As evidence for a role of automatic alcohol-affect associations in drinking behavior accumulates, determining the contexts that activate these automatic processes will help researchers and clinicians to understand and treat problematic alcohol use. A number of studies have demonstrated that implicit and explicit measures of alcohol-affect associations account for unique variance in drinking behavior (Ostafin and Palfai 2006; Wiers et al. 2002). Further, it appears that implicit measures of stimulus-affect associations may be better able to predict behavior that is more difficult to control, such as when self-control resources are depleted (Hofmann et al. 2007; Ostafin et al. 2008; also see Fazio et al. 1995; Perugini 2005). These findings suggest the importance of automatic stimulus-affect associations in predicting behavior. A more sophisticated understanding of the role of automatic alcohol motivation in drinking behavior will be advanced by increasing our knowledge of the contexts that are likely to elicit these associations. These contexts may represent what has been termed high-risk situations for dyscontrolled alcohol use (Marlatt 1996). For example, a recent study found that initial alcohol consumption activates automatic alcohol-approach associations (Farris and Ostafin 2008; though alcohol preload did not activate approach behavior using a stimulus response compatibility task in Schoenmakers et al. 2008). It has been proposed that negative emotion may be an especially important high-risk situation (Marlatt 1996). The current study supports this proposition in that it represents the first research to find that negative emotion may serve as a context in activating automatic alcohol-affect associations.

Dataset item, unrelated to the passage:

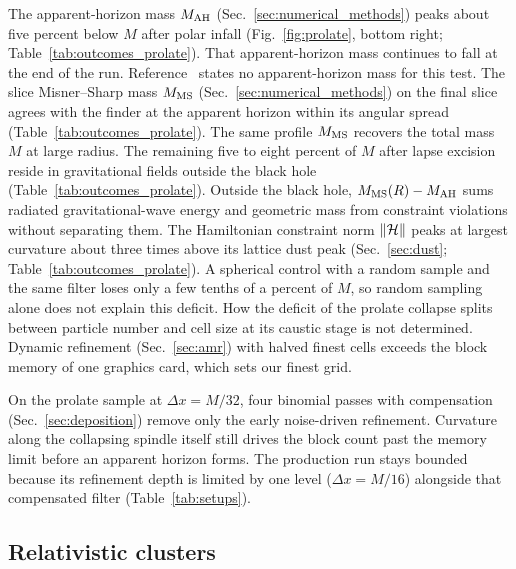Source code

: The apparent-horizon mass $M_{\rm AH}$ (Sec.~\ref{sec:numerical_methods}) peaks about five percent below $M$ after polar infall (Fig.~\ref{fig:prolate}, bottom right; Table~\ref{tab:outcomes_prolate}). That apparent-horizon mass continues to fall at the end of the run. Reference~\cite{Wu:2026nrpic} states no apparent-horizon mass for this test. The slice Misner--Sharp mass $M_{\rm MS}$ (Sec.~\ref{sec:numerical_methods}) on the final slice agrees with the finder at the apparent horizon within its angular spread (Table~\ref{tab:outcomes_prolate}). The same profile $M_{\rm MS}$ recovers the total mass $M$ at large radius. The remaining five to eight percent of $M$ after lapse excision reside in gravitational fields outside the black hole (Table~\ref{tab:outcomes_prolate}). Outside the black hole, $M_{\rm MS}(R) - M_{\rm AH}$ sums radiated gravitational-wave energy and geometric mass from constraint violations without separating them. The Hamiltonian constraint norm $\|\mathcal{H}\|$ peaks at largest curvature about three times above its lattice dust peak (Sec.~\ref{sec:dust}; Table~\ref{tab:outcomes_prolate}). A spherical control with a random sample and the same filter loses only a few tenths of a percent of $M$, so random sampling alone does not explain this deficit. How the deficit of the prolate collapse splits between particle number and cell size at its caustic stage is not determined. Dynamic refinement (Sec.~\ref{sec:amr}) with halved finest cells exceeds the block memory of one graphics card, which sets our finest grid.

On the prolate sample at $\Delta x = M/32$, four binomial passes with compensation (Sec.~\ref{sec:deposition}) remove only the early noise-driven refinement. Curvature along the collapsing spindle itself still drives the block count past the memory limit before an apparent horizon forms. The production run stays bounded because its refinement depth is limited by one level ($\Delta x = M/16$) alongside that compensated filter (Table~\ref{tab:setups}).

\subsection{Relativistic clusters}\label{sec:clusters}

There are a number of applied science implications for the current study and similar research of automatic motivational processes in substance use. The current findings that negative affect elicits automatic alcohol motivation in high but not low CM drinkers suggests that it may be beneficial to match treatment strategies with the personality of the treatment-seeking individual (for evidence on the utility of treatment matching, see Conrod et al. 2000). The results suggest that emphasizing negative emotion regulation strategies would be particularly beneficial for high CM drinkers but less useful for low CM drinkers. To the extent that automatic alcohol motivation is found to play a role in alcohol behavior, it will become increasingly important to develop intervention strategies that can modulate this influence. The relatively poor long-term efficacy of traditional cognitive-behavioral treatments for alcohol use (McKay et al. 2006) may be explained in part by findings that these treatments may influence controlled but not automatic processes related to alcohol motivation (Wiers et al. 2005). Intervention strategies may benefit from theoretical advances that suggest that automatic stimulus-affect associations may be more influenced by nonverbal strategies such as evaluative conditioning than by logical reasoning (Gawronski and Bodenhausen 2006). The influence of automatic stimulus-affect associations on behavior may also benefit from novel approaches that emphasize changing the relation to one’s internal experience rather than changing the content of the experience (i.e., associative networks; Hayes 2004). Marlatt and Ostafin (2006) proposed that mindfulness (i.e., developing an awareness of and attitude of acceptance toward one’s internal experience; Bishop et al. 2004; Kabat-Zinn 2003) may have utility in modulating the effect of automatic motivational and attentional processes on substance use behavior. This perspective is supported by recent findings that mindfulness may decouple the relation between automatic alcohol motivation and problem drinking (Ostafin and Marlatt 2008).